● **Activity**
Within the records, find every line that includes the word "regression" and copy it.

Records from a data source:
>>>

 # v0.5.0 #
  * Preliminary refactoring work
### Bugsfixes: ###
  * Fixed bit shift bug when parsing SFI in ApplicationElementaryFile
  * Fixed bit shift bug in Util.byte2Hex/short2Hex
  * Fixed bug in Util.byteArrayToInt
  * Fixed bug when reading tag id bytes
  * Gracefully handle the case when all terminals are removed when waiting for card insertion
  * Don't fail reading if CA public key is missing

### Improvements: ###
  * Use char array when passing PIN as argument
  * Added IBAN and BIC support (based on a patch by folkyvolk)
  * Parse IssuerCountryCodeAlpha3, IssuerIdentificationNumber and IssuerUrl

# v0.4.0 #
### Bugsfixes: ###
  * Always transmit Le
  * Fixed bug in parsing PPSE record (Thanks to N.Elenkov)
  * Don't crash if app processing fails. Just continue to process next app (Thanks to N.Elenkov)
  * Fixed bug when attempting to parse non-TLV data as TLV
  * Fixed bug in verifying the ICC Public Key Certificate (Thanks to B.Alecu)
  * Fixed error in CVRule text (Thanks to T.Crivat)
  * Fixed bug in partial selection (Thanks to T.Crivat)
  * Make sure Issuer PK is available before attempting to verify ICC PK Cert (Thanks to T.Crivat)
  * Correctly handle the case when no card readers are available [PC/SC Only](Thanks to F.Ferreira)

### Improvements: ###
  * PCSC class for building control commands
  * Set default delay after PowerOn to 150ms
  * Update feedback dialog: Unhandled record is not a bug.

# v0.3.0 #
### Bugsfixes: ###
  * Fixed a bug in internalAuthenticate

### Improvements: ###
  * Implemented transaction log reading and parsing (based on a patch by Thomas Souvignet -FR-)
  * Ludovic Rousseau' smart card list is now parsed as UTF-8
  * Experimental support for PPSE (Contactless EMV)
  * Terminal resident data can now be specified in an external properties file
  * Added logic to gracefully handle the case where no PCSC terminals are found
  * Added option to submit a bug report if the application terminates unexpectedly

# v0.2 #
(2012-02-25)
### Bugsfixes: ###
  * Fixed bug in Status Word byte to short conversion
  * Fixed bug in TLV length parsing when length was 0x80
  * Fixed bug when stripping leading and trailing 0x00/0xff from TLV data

<<<
>>>

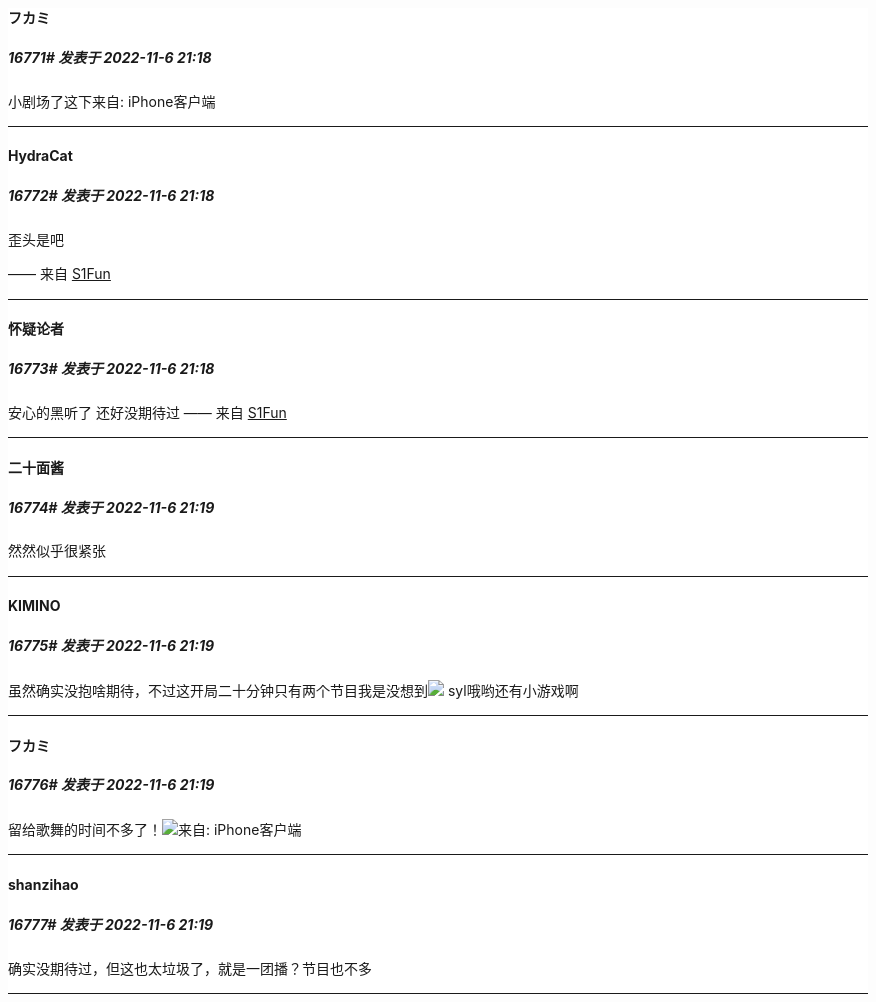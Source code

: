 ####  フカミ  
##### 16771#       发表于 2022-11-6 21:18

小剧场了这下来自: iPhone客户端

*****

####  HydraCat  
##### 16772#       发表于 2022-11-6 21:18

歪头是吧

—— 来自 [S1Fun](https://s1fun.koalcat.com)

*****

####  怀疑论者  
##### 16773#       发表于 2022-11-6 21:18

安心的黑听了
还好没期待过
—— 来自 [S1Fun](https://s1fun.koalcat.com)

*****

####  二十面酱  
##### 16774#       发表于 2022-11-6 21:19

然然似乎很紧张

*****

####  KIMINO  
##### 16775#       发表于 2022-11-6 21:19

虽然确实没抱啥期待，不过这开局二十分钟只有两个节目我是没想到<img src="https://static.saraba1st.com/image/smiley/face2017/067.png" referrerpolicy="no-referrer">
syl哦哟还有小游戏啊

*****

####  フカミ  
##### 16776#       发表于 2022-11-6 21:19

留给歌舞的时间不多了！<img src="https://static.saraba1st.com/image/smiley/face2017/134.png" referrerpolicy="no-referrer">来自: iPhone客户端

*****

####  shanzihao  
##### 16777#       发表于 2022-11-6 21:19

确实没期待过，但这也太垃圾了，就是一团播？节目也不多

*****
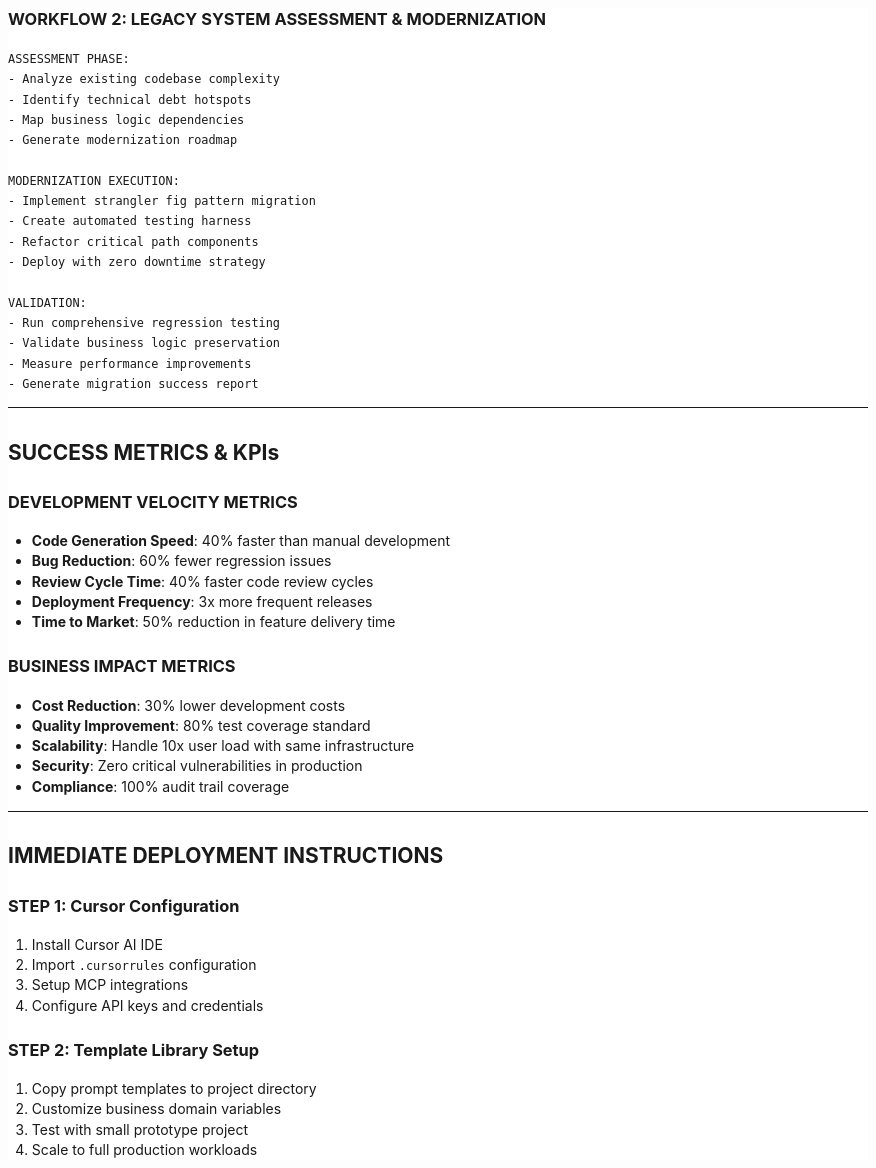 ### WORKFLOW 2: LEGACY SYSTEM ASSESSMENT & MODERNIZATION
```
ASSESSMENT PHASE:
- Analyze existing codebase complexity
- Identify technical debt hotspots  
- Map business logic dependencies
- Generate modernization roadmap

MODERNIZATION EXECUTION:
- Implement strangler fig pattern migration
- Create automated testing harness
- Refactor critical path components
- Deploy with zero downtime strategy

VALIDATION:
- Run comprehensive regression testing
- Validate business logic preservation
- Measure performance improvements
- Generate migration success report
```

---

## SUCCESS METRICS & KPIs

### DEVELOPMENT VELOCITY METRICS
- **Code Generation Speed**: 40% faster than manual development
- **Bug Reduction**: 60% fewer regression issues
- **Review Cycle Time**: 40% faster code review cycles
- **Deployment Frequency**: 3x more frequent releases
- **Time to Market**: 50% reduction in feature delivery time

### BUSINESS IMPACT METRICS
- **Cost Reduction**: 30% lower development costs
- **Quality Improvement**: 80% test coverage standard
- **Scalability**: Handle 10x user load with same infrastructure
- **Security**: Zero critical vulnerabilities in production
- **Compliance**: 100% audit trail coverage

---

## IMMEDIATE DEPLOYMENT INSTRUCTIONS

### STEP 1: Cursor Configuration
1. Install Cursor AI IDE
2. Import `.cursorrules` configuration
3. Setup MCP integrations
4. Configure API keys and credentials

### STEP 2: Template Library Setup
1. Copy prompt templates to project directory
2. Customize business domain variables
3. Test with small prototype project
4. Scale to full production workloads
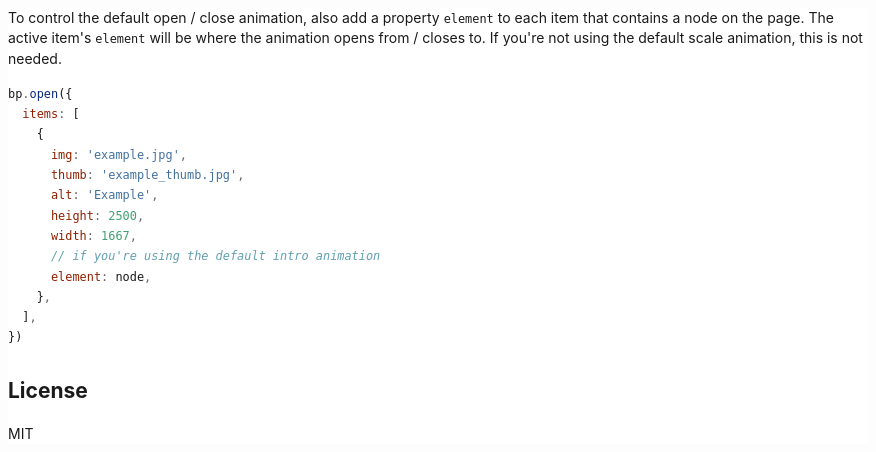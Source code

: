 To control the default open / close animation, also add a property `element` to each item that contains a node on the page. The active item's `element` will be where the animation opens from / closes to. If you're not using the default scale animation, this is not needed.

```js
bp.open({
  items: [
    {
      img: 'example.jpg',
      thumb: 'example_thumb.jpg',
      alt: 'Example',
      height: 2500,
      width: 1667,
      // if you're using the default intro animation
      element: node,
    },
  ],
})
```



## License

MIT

<<<

● **Problem solution**
- Run comprehensive regression testing
- **Bug Reduction**: 60% fewer regression issues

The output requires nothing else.